Mais ce son, ici triste parce qu’il est celui de l’abandon, est aussi celui d’un nouveau départ, d’une toute nouvelle vie. Quelques lignes plus tard, Ilídio dira qu’avant ce moment tout était flou. Sa mémoire est née à ce moment, lorsqu’il a été abandonné et accueilli par Josué.

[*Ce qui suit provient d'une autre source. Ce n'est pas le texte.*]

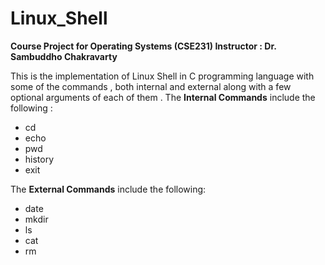 # Linux_Shell

<b> Course Project for Operating Systems (CSE231) </b>
<b> Instructor : Dr. Sambuddho Chakravarty </b>

This is the implementation of Linux Shell in C programming language with some of the commands , both internal and external along with a few optional arguments of each of them .
The <b>Internal Commands</b> include the following :
* cd
* echo
* pwd
* history
* exit

The <b>External Commands</b> include the following:
* date
* mkdir
* ls
* cat
* rm
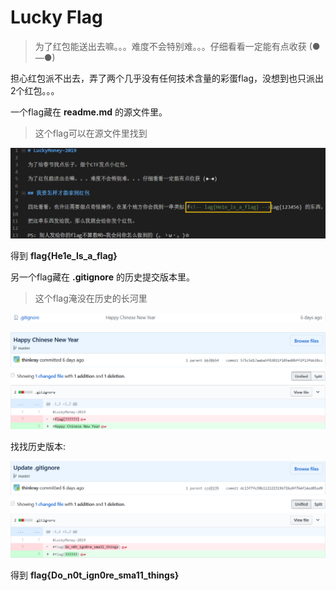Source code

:# Lucky Flag

>为了红包能送出去嘛。。。难度不会特别难。。。仔细看看一定能有点收获 (●—●)

担心红包派不出去，弄了两个几乎没有任何技术含量的彩蛋flag，没想到也只派出2个红包。。。

一个flag藏在 **readme.md** 的源文件里。

>这个flag可以在源文件里找到

![readme.md](01.png)

得到 **flag{He1e_ls_a_flag}**

另一个flag藏在 **.gitignore** 的历史提交版本里。

>这个flag淹没在历史的长河里

![readme.md](02.png)

![readme.md](03.png)

找找历史版本:

![readme.md](04.png)

得到 **flag{Do_n0t_ign0re_sma11_things}**
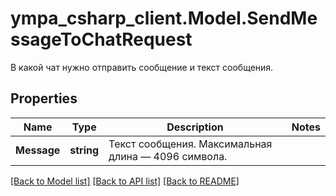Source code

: # ympa_csharp_client.Model.SendMessageToChatRequest
В какой чат нужно отправить сообщение и текст сообщения.

## Properties

Name | Type | Description | Notes
------------ | ------------- | ------------- | -------------
**Message** | **string** | Текст сообщения. Максимальная длина — 4096 символа. | 

[[Back to Model list]](../README.md#documentation-for-models) [[Back to API list]](../README.md#documentation-for-api-endpoints) [[Back to README]](../README.md)

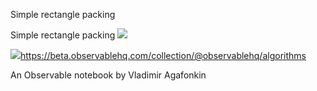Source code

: Simple rectangle packing

Simple rectangle packing
![](../_resources/c08d1248cc9babd811199ce42e3932f6.png)

![](../_resources/096bb91c2b20b2992f28362f525d1d37.png)https://beta.observablehq.com/collection/@observablehq/algorithms

An Observable notebook by Vladimir Agafonkin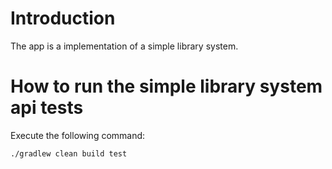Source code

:# Introduction
The app is a implementation of a simple library system.
 
# How to run the simple library system api tests

Execute the following command:

	./gradlew clean build test 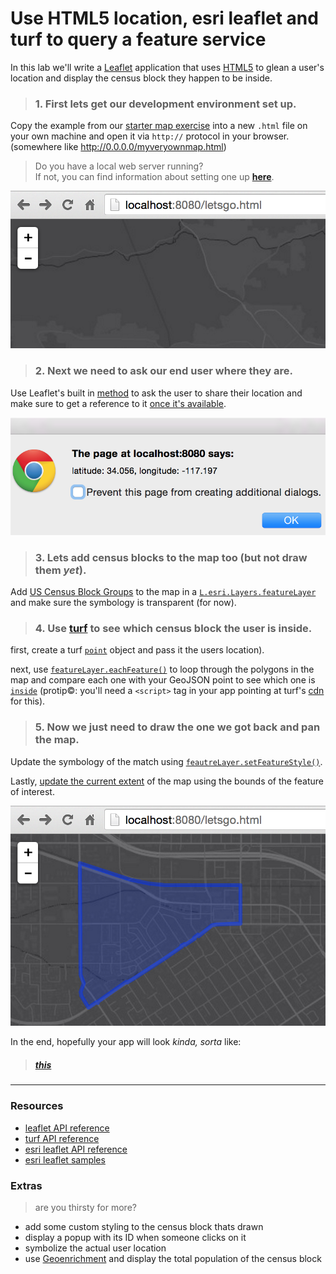 # Use HTML5 location, esri leaflet and turf to query a feature service

In this lab we'll write a [Leaflet](https://leafletjs.com) application that uses [HTML5](https://developer.mozilla.org/en-US/docs/Web/Guide/HTML/HTML5) to glean a user's location and display the census block they happen to be inside.

> ### 1. First lets get our development environment set up.

Copy the example from our [starter map exercise](build_starter_map_leaflet.md) into a new `.html` file on your own machine and open it via `http://` protocol in your browser. (somewhere like http://0.0.0.0/myveryownmap.html)

> Do you have a local web server running?<br>
> If not, you can find information about setting one up [**here**](https://gist.github.com/jgravois/5e73b56fa7756fd00b89).

![step-1](./html5_query_step_1_leaflet.png)

> ### 2. Next we need to ask our end user where they are.

Use Leaflet's built in [method](http://leafletjs.com/reference.html#map-set-methods) to ask the user to share their location and make sure to get a reference to it [once it's available](http://leafletjs.com/reference.html#map-events).

![step-2](./html5_query_step_2.png)

> ### 3. Lets add census blocks to the map too (but not draw them *yet*).

Add [US Census Block Groups](http://sampleserver6.arcgisonline.com/arcgis/rest/services/Census/MapServer/1) to the map in a [`L.esri.Layers.featureLayer`](http://esri.github.io/esri-leaflet/api-reference/layers/feature-layer.html) and make sure the symbology is transparent (for now).

> ### 4. Use [turf](http://turfjs.org/) to see which census block the user is inside.

first, create a turf [`point`](http://turfjs.org/static/docs/module-turf_point.html) object and pass it the users location).

next, use [`featureLayer.eachFeature()`](http://esri.github.io/esri-leaflet/api-reference/layers/feature-layer.html) to loop through the polygons in the map and compare each one with your GeoJSON point to see which one is [`inside`](http://turfjs.org/static/docs/module-turf_inside.html) (protip:copyright:: you'll need a `<script>` tag in your app pointing at turf's [cdn](http://turfjs.org/) for this).

> ### 5. Now we just need to draw the one we got back and pan the map.

Update the symbology of the match using [`feautreLayer.setFeatureStyle()`](http://esri.github.io/esri-leaflet/api-reference/layers/feature-layer.html).

Lastly, [update the current extent](http://leafletjs.com/reference.html#map-fitbounds) of the map using the bounds of the feature of interest.

![step-4](./html5_query_step_4_leaflet.png)

In the end, hopefully your app will look *kinda, sorta* like:

> ##### [**this**](http://bl.ocks.org/jgravois/89a3781d01b2bf747cef)

---
### Resources

* [leaflet API reference](http://leafletjs.com/reference.html)
* [turf API reference](http://turfjs.org/static/docs/)
* [esri leaflet API reference](http://esri.github.io/esri-leaflet/api-reference/)
* [esri leaflet samples](http://esri.github.io/esri-leaflet/examples/)

### Extras
> are you thirsty for more?

* add some custom styling to the census block thats drawn
* display a popup with its ID when someone clicks on it
* symbolize the actual user location
* use [Geoenrichment](https://developers.arcgis.com/en/features/geo-enrichment/) and display the total population of the census block
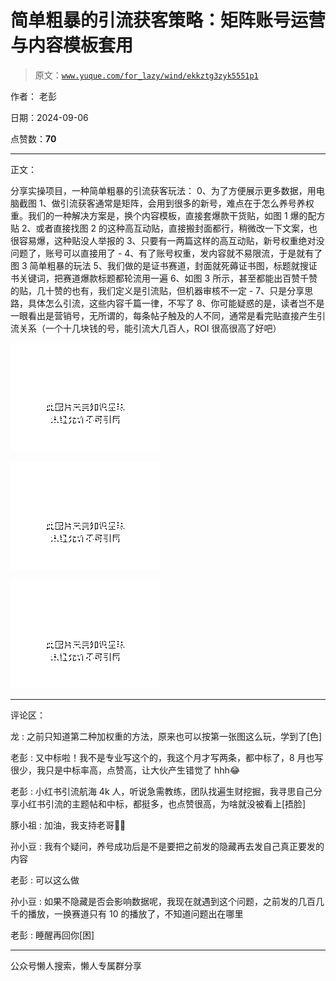 # 简单粗暴的引流获客策略：矩阵账号运营与内容模板套用

> 原文：[`www.yuque.com/for_lazy/wind/ekkztg3zyk5551p1`](https://www.yuque.com/for_lazy/wind/ekkztg3zyk5551p1)

作者： 老彭

日期：2024-09-06

点赞数：**70**

* * *

正文：

分享实操项目，一种简单粗暴的引流获客玩法： 0、为了方便展示更多数据，用电脑截图
1、做引流获客通常是矩阵，会用到很多的新号，难点在于怎么养号养权重。我们的一种解决方案是，换个内容模板，直接套爆款干货贴，如图 1 爆的配方贴
2、或者直接找图 2 的这种高互动贴，直接搬封面都行，稍微改一下文案，也很容易爆，这种贴没人举报的
3、只要有一两篇这样的高互动贴，新号权重绝对没问题了，账号可以直接用了 - 4、有了账号权重，发内容就不易限流，于是就有了图 3 简单粗暴的玩法
5、我们做的是证书赛道，封面就死薅证书图，标题就搜证书关键词，把赛道爆款标题都轮流用一遍
6、如图 3 所示，甚至都能出百赞千赞的贴，几十赞的也有，我们定义是引流贴，但机器审核不一定 - 7、只是分享思路，具体怎么引流，这些内容千篇一律，不写了
8、你可能疑惑的是，读者岂不是一眼看出是营销号，无所谓的，每条帖子触及的人不同，通常是看完贴直接产生引流关系（一个十几块钱的号，能引流大几百人，ROI 很高很高了好吧）

![](img/20cf45355b82d9f86a9c857464bf3f3f.png "None")

![](img/2d1b887e4b130d6674c4bda04d0d8ded.png "None")

![](img/0d5512499344cfa976cecb6936b0097d.png "None")

* * *

评论区：

龙 : 之前只知道第二种加权重的方法，原来也可以按第一张图这么玩，学到了[色]

老彭 : 又中标啦！我不是专业写这个的，我这个月才写两条，都中标了，8 月也写很少，我只是中标率高，点赞高，让大伙产生错觉了 hhh😂

老彭 : 小红书引流航海 4k 人，听说急需教练，团队找遍生财挖掘，我寻思自己分享小红书引流的主题帖和中标，都挺多，也点赞很高，为啥就没被看上[捂脸]

豚小祖 : 加油，我支持老哥👍🏻

孙小豆 : 我有个疑问，养号成功后是不是要把之前发的隐藏再去发自己真正要发的内容

老彭 : 可以这么做

孙小豆 : 如果不隐藏是否会影响数据呢，我现在就遇到这个问题，之前发的几百几千的播放，一换赛道只有 10 的播放了，不知道问题出在哪里

老彭 : 睡醒再回你[困]

* * *

公众号懒人搜索，懒人专属群分享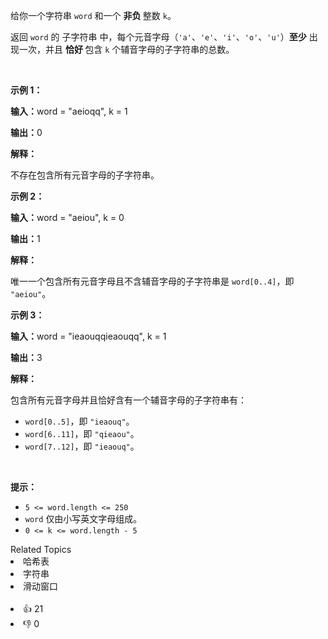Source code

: <p>给你一个字符串 <code>word</code> 和一个 <strong>非负 </strong>整数 <code>k</code>。</p>

<p>返回 <code>word</code> 的 <span data-keyword="substring-nonempty">子字符串</span> 中，每个元音字母（<code>'a'</code>、<code>'e'</code>、<code>'i'</code>、<code>'o'</code>、<code>'u'</code>）<strong>至少</strong> 出现一次，并且 <strong>恰好 </strong>包含 <code>k</code> 个辅音字母的子字符串的总数。</p>

<p>&nbsp;</p>

<p><strong class="example">示例 1：</strong></p>

<div class="example-block"> 
 <p><strong>输入：</strong><span class="example-io">word = "aeioqq", k = 1</span></p> 
</div>

<p><strong>输出：</strong><span class="example-io">0</span></p>

<p><strong>解释：</strong></p>

<p>不存在包含所有元音字母的子字符串。</p>

<p><strong class="example">示例 2：</strong></p>

<div class="example-block"> 
 <p><strong>输入：</strong><span class="example-io">word = "aeiou", k = 0</span></p> 
</div>

<p><strong>输出：</strong><span class="example-io">1</span></p>

<p><strong>解释：</strong></p>

<p>唯一一个包含所有元音字母且不含辅音字母的子字符串是 <code>word[0..4]</code>，即 <code>"aeiou"</code>。</p>

<p><strong class="example">示例 3：</strong></p>

<div class="example-block"> 
 <p><strong>输入：</strong><span class="example-io">word = "ieaouqqieaouqq", k = 1</span></p> 
</div>

<p><strong>输出：</strong>3</p>

<p><strong>解释：</strong></p>

<p>包含所有元音字母并且恰好含有一个辅音字母的子字符串有：</p>

<ul> 
 <li><code>word[0..5]</code>，即 <code>"ieaouq"</code>。</li> 
 <li><code>word[6..11]</code>，即 <code>"qieaou"</code>。</li> 
 <li><code>word[7..12]</code>，即 <code>"ieaouq"</code>。</li> 
</ul>

<p>&nbsp;</p>

<p><strong>提示：</strong></p>

<ul> 
 <li><code>5 &lt;= word.length &lt;= 250</code></li> 
 <li><code>word</code> 仅由小写英文字母组成。</li> 
 <li><code>0 &lt;= k &lt;= word.length - 5</code></li> 
</ul>

<div><div>Related Topics</div><div><li>哈希表</li><li>字符串</li><li>滑动窗口</li></div></div><br><div><li>👍 21</li><li>👎 0</li></div>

Joshua est le maître maçon. Il avait mérité ce titre avec la construction d’un grand ouvrage public, une fontaine. Homme de peu de mots, il avait reçu cet ordre avec la dignité de l’œuvre de sa vie, bien qu’il soit encore un jeune homme. Tout s’était bien passé, mais quelque temps plus tard, à cause de problèmes de plomberie, la fontaine s’est mise à déverser, au lieu d’eau pure, les déchets d’une maison voisine.

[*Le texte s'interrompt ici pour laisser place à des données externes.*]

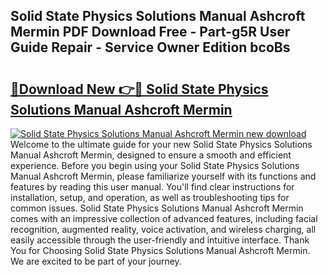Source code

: ## Solid State Physics Solutions Manual Ashcroft Mermin PDF Download Free - Part-g5R User Guide Repair - Service Owner Edition bcoBs

# <h2><a href="http://bc77651.oget.top/?id=Solid+State+Physics+Solutions+Manual+Ashcroft+Mermin">🔗Download New 👉🔴 Solid State Physics Solutions Manual Ashcroft Mermin</a></h2>

[![Solid State Physics Solutions Manual Ashcroft Mermin new download](https://i.imgur.com/5g1atiW.png)](http://bc77651.oget.top/?id=Solid+State+Physics+Solutions+Manual+Ashcroft+Mermin)
Welcome to the ultimate guide for your new Solid State Physics Solutions Manual Ashcroft Mermin, designed to ensure a smooth and efficient experience. Before you begin using your Solid State Physics Solutions Manual Ashcroft Mermin, please familiarize yourself with its functions and features by reading this user manual. You'll find clear instructions for installation, setup, and operation, as well as troubleshooting tips for common issues. Solid State Physics Solutions Manual Ashcroft Mermin comes with an impressive collection of advanced features, including facial recognition, augmented reality, voice activation, and wireless charging, all easily accessible through the user-friendly and intuitive interface. Thank You for Choosing Solid State Physics Solutions Manual Ashcroft Mermin. We are excited to be part of your journey.
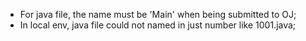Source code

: - For java file, the name must be 'Main' when being submitted to OJ;
- In local env, java file could not named in just number like 1001.java;
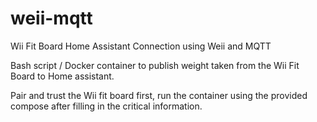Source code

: # weii-mqtt
Wii Fit Board Home Assistant Connection using Weii and MQTT


Bash script / Docker container to publish weight taken from the Wii Fit Board to Home assistant.

Pair and trust the Wii fit board first, run the container using the provided compose after filling in the critical information.
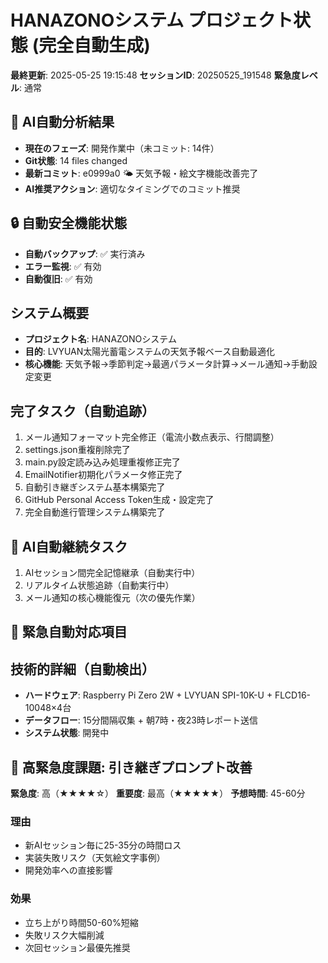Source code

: # HANAZONOシステム プロジェクト状態 (完全自動生成)

**最終更新**: 2025-05-25 19:15:48
**セッションID**: 20250525_191548
**緊急度レベル**: 通常

## 🤖 AI自動分析結果
- **現在のフェーズ**: 開発作業中（未コミット: 14件）
- **Git状態**: 14 files changed
- **最新コミット**: e0999a0 🌤️ 天気予報・絵文字機能改善完了
- **AI推奨アクション**: 適切なタイミングでのコミット推奨

## 🔒 自動安全機能状態
- **自動バックアップ**: ✅ 実行済み
- **エラー監視**: ✅ 有効
- **自動復旧**: ✅ 有効

## システム概要
- **プロジェクト名**: HANAZONOシステム
- **目的**: LVYUAN太陽光蓄電システムの天気予報ベース自動最適化
- **核心機能**: 天気予報→季節判定→最適パラメータ計算→メール通知→手動設定変更

## 完了タスク（自動追跡）
1. メール通知フォーマット完全修正（電流小数点表示、行間調整）
2. settings.json重複削除完了
3. main.py設定読み込み処理重複修正完了
4. EmailNotifier初期化パラメータ修正完了
5. 自動引き継ぎシステム基本構築完了
6. GitHub Personal Access Token生成・設定完了
7. 完全自動進行管理システム構築完了

## 🎯 AI自動継続タスク
1. AIセッション間完全記憶継承（自動実行中）
2. リアルタイム状態追跡（自動実行中）
3. メール通知の核心機能復元（次の優先作業）

## 🚨 緊急自動対応項目


## 技術的詳細（自動検出）
- **ハードウェア**: Raspberry Pi Zero 2W + LVYUAN SPI-10K-U + FLCD16-10048×4台
- **データフロー**: 15分間隔収集 + 朝7時・夜23時レポート送信
- **システム状態**: 開発中

## 🚨 高緊急度課題: 引き継ぎプロンプト改善
**緊急度**: 高（★★★★☆）
**重要度**: 最高（★★★★★）
**予想時間**: 45-60分

### 理由
- 新AIセッション毎に25-35分の時間ロス
- 実装失敗リスク（天気絵文字事例）
- 開発効率への直接影響

### 効果
- 立ち上がり時間50-60%短縮
- 失敗リスク大幅削減
- 次回セッション最優先推奨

Josué a cessé d’être un Maître et est redevenu un simple maçon. Mais la vie d’Ilídio continua avec ce père élevé dans le désespoir d’une mère. En quelques mots, Josué n’a jamais nié que l’enfant était le sien, fruit de la relation qu’il entretenait avec la jeune femme qui avait eu Ilídio alors qu’il avait un peu plus de quinze ans. Mais l’enfant n’était pas de toi. Il l’a soigné sans nier publiquement cette possibilité, mais tout le monde se souvenait de l’amour du curé du village pour la fille qui, peu de temps après, s’est avérée enceinte. Celui-ci, oui, ne l’avait jamais adopté, ni même baptisé.

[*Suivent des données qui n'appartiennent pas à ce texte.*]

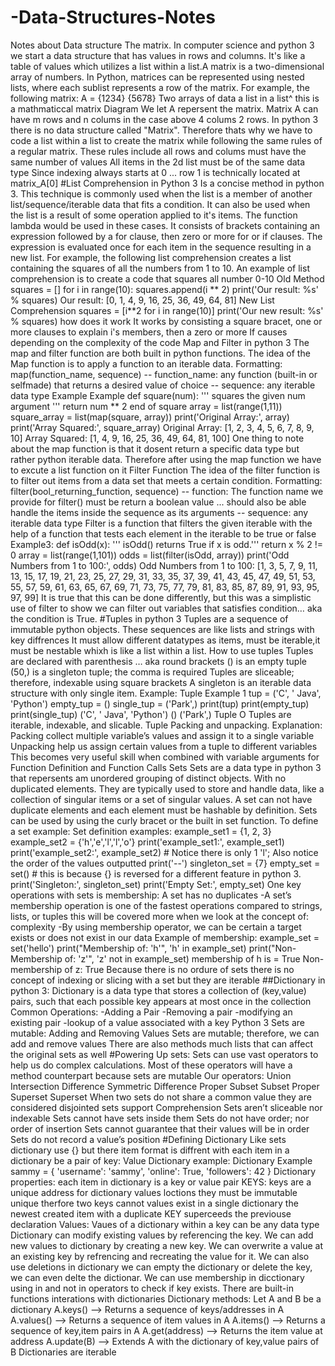 # -Data-Structures-Notes

Notes about Data structure The matrix. In computer science and python 3 we start a data structure that has values in rows and columns. It's like a table of values which utilizes a list within a list.A matrix is a two-dimensional array of numbers. In Python, matrices can be represented using nested lists, where each sublist represents a row of the matrix. For example, the following matrix: A = {1234} {5678} Two arrays of data a list in a list^ this is a mathmaticcal matrix Diagram We let A repersent the matrix. Matrix A can have m rows and n colums in the case above 4 colums 2 rows.
In python 3 there is no data structure called "Matrix". Therefore thats why we have to code a list within a list to create the matrix while following the same rules of a regular matrix. These rules include all rows and colums must have the same number of values All items in the 2d list must be of the same data type Since indexing always starts at 0 ... row 1 is technically located at matrix_A[0]
#List Comprehension in Python 3 Is a concise method in python 3. This technique is commonly used when the list is a member of another list/sequence/iterable data that fits a condition. It can also be used when the list is a result of some operation applied to it's items. The function lambda would be used in these cases. It consists of brackets containing an expression followed by a for clause, then zero or more for or if clauses. The expression is evaluated once for each item in the sequence resulting in a new list. For example, the following list comprehension creates a list containing the squares of all the numbers from 1 to 10. An example of list comprehension is to create a code that squares all number 0-10
Old Method
squares = [] for i in range(10): squares.append(i ** 2)
print('Our result: %s' % squares) Our result: [0, 1, 4, 9, 16, 25, 36, 49, 64, 81] New
List Comprehension
squares = [i**2 for i in range(10)]
print('Our new result: %s' % squares) how does it work It works by consisting a square bracet, one or more clauses to explain i's members, then a zero or more If causes depending on the complexity of the code
Map and Filter in python 3
The map and filter function are both built in python functions. The idea of the Map function is to apply a function to an iterable data. Formatting: map(function_name, sequence)
-- function_name: any function (built-in or selfmade) that returns a desired value of choice -- sequence: any iterable data type
Example
Example
def square(num): ''' squares the given num argument ''' return num ** 2
end of square
array = list(range(1,11)) square_array = list(map(square, array))
print('Original Array:', array) print('Array Squared:', square_array) Original Array: [1, 2, 3, 4, 5, 6, 7, 8, 9, 10] Array Squared: [1, 4, 9, 16, 25, 36, 49, 64, 81, 100] One thing to note about the map function is that it dosent return a specific data type but rather python iterable data. Therefore after using the map function we have to excute a list function on it
Filter Function
The idea of the filter function is to filter out items from a data set that meets a certain condition.
Formatting: filter(bool_returning_function, sequence)
-- function: The function name we provide for filter() must be return a boolean value ... should also be able handle the items inside the sequence as its arguments -- sequence: any iterable data type Filter is a function that filters the given iterable with the help of a function that tests each element in the iterable to be true or false Example3:
def isOdd(x): ''' isOdd() returns True if x is odd.''' return x % 2 != 0
array = list(range(1,101)) odds = list(filter(isOdd, array))
print('Odd Numbers from 1 to 100:', odds) Odd Numbers from 1 to 100: [1, 3, 5, 7, 9, 11, 13, 15, 17, 19, 21, 23, 25, 27, 29, 31, 33, 35, 37, 39, 41, 43, 45, 47, 49, 51, 53, 55, 57, 59, 61, 63, 65, 67, 69, 71, 73, 75, 77, 79, 81, 83, 85, 87, 89, 91, 93, 95, 97, 99] It is true that this can be done differently, but this was a simplistic use of filter to show we can filter out variables that satisfies condition… aka the condition is True.
#Tuples in python 3 Tuples are a sequence of immutable python objects. These sequences are like lists and strings with key diffrences It must allow different datatypes as items, must be iterable,it must be nestable whixh is like a list within a list.
How to use tuples
Tuples are declared with parenthesis … aka round brackets () is an empty tuple (50,) is a singleton tuple; the comma is required Tuples are sliceable; therefore, indexable using square brackets A singleton is an iterable data structure with only single item.
Example: Tuple Example 1 tup = ('C', ' Java', 'Python') empty_tup = () single_tup = ('Park',)
print(tup) print(empty_tup) print(single_tup) ('C', ' Java', 'Python') () ('Park',) Tuple O
Tuples are iterable, indexable, and slicable. Tuple Packing and unpacking. Explanation: Packing collect multiple variable’s values and assign it to a single variable Unpacking help us assign certain values from a tuple to different variables This becomes very useful skill when combined with variable arguments for Function Definition and Function Calls
Sets
Sets are a data type in python 3 that repersents am unordered grouping of distinct objects. With no duplicated elements. They are typically used to store and handle data, like a collection of singular items or a set of singular values. A set can not have duplicate elements and each element must be hashable by definition. Sets can be used by using the curly bracet or the built in set function. To define a set example:
Set definition examples:
example_set1 = {1, 2, 3} example_set2 = {'h','e','l','l','o'}
print('example_set1:', example_set1) print('example_set2:', example_set2) # Notice there is only 1 'l'; Also notice the order of the values outputted print('--')
singleton_set = {7} empty_set = set() # this is because {} is reversed for a different feature in python 3.
print('Singleton:', singleton_set) print('Empty Set:', empty_set)
One key operations with sets is membership:
A set has no duplicates -A set’s membership operation is one of the fastest operations compared to strings, lists, or tuples this will be covered more when we look at the concept of: complexity -By using membership operator, we can be certain a target exists or does not exist in our data Example of membership: example_set = set('hello')
print("Membership of: 'h'", 'h' in example_set) print("Non-Membership of: 'z'", 'z' not in example_set) membership of h is = True Non-membership of z: True Because there is no ordure of sets there is no concept of indexing or slicing with a set but they are iterable ##Dictionary in python 3: Dictionary is a data type that stores a collection of (key,value) pairs, such that each possible key appears at most once in the collection Common Operations: -Adding a Pair -Removing a pair -modifying an existing pair -lookup of a value associated with a key
Python 3 Sets are mutable: Adding and Removing Values
Sets are mutable; therefore, we can add and remove values There are also methods much lists that can affect the original sets as well
#Powering Up sets: Sets can use vast operators to help us do complex calculations. Most of these operators will have a method counterpart because sets are mutable Our operators: Union Intersection Difference Symmetric Difference Proper Subset Subset Proper Superset Superset
When two sets do not share a common value they are considered disjointed sets support Comprehension Sets aren’t sliceable nor indexable Sets cannot have sets inside them Sets do not have order; nor order of insertion Sets cannot guarantee that their values will be in order Sets do not record a value’s position
#Defining Dictionary Like sets dictionary use {} but there item format is diffrent with each item in a dictionary be a pair of key: Value Dictionary example:
Dictionary Example
sammy = { 'username': 'sammy', 'online': True, 'followers': 42 }
Dictionary properties: each item in dictionary is a key or value pair KEYS: keys are a unique address for dictionary values loctions they must be immutable unique therfore two keys cannot values exist in a single dictionary the newest created item with a duplicate KEY superceeds the previouse declaration
Values: Vaues of a dictionary within a key can be any data type Dictionary can modify existing values by referencing the key. We can add new values to dictionary by creating a new key. We can overwrite a value at an existing key by refrencing and recreating the value for it. We can also use deletions in dictionary we can empty the dictionary or delete the key, we can even delte the dictionar. We can use membership in dicctionary using in and not in operators to check if key exists.
There are built-in functions interations with dictionaries
Dictionary methods: Let A and B be a dictionary
A.keys() –> Returns a sequence of keys/addresses in A A.values() –> Returns a sequence of item values in A A.items() –> Returns a sequence of key,item pairs in A A.get(address) –> Returns the item value at address A.update(B) –> Extends A with the dictionary of key,value pairs of B
Dictionaries are iterable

Ilídio sera élevé par ce Maître qui n’est plus un maître, qui joue un père sachant qu’il n’est pas un père, à qui une mère a laissé son fils unique en garde à vue. L’éphémère de la maîtrise. La nature diffuse et indéfinie de la descendance. Il y a deux domaines où je m’interroge en permanence : ce qui est acquis, si c’est ça, et ses dimensions.

Josué me rappelle immédiatement le film La vita è bella, où un jeune garçon, homonyme de ce personnage de José Luís Peixoto, vit avec son père dans un théâtre exceptionnel d’un camp de concentration, fruit de l’imagination, de l’humanisme et du don, rôle magnifiquement joué par Roberto Benigni. Séparé de sa mère dans le camp de concentration, ce Josué du film ne vit qu’avec son père, le perdant dans les derniers instants du film.

Dans le film de Benigni, la tristesse et le risque, la souffrance, surgissent avec le travail forcé dans une métallurgie où les hommes portent d’énormes enclumes. Ici, dans ce village portugais en proie aux moralismes futiles, où un prêtre peut féconder une enfant de quinze ans, et où la mère est la seule à être entachée par cet « échec », marteler la pierre est l’abandon, le moment de tristesse , mais c’est aussi le moment où le Maître accueille dans son sein celui qui a besoin de toute la fraternité, étant accueilli comme s’il était un fils.

La grandiosité du geste n’abandonne pas sa maîtrise si tailler la pierre est toujours le sens. C’est ça être un Maître : ne pas arrêter de ciseler la pierre.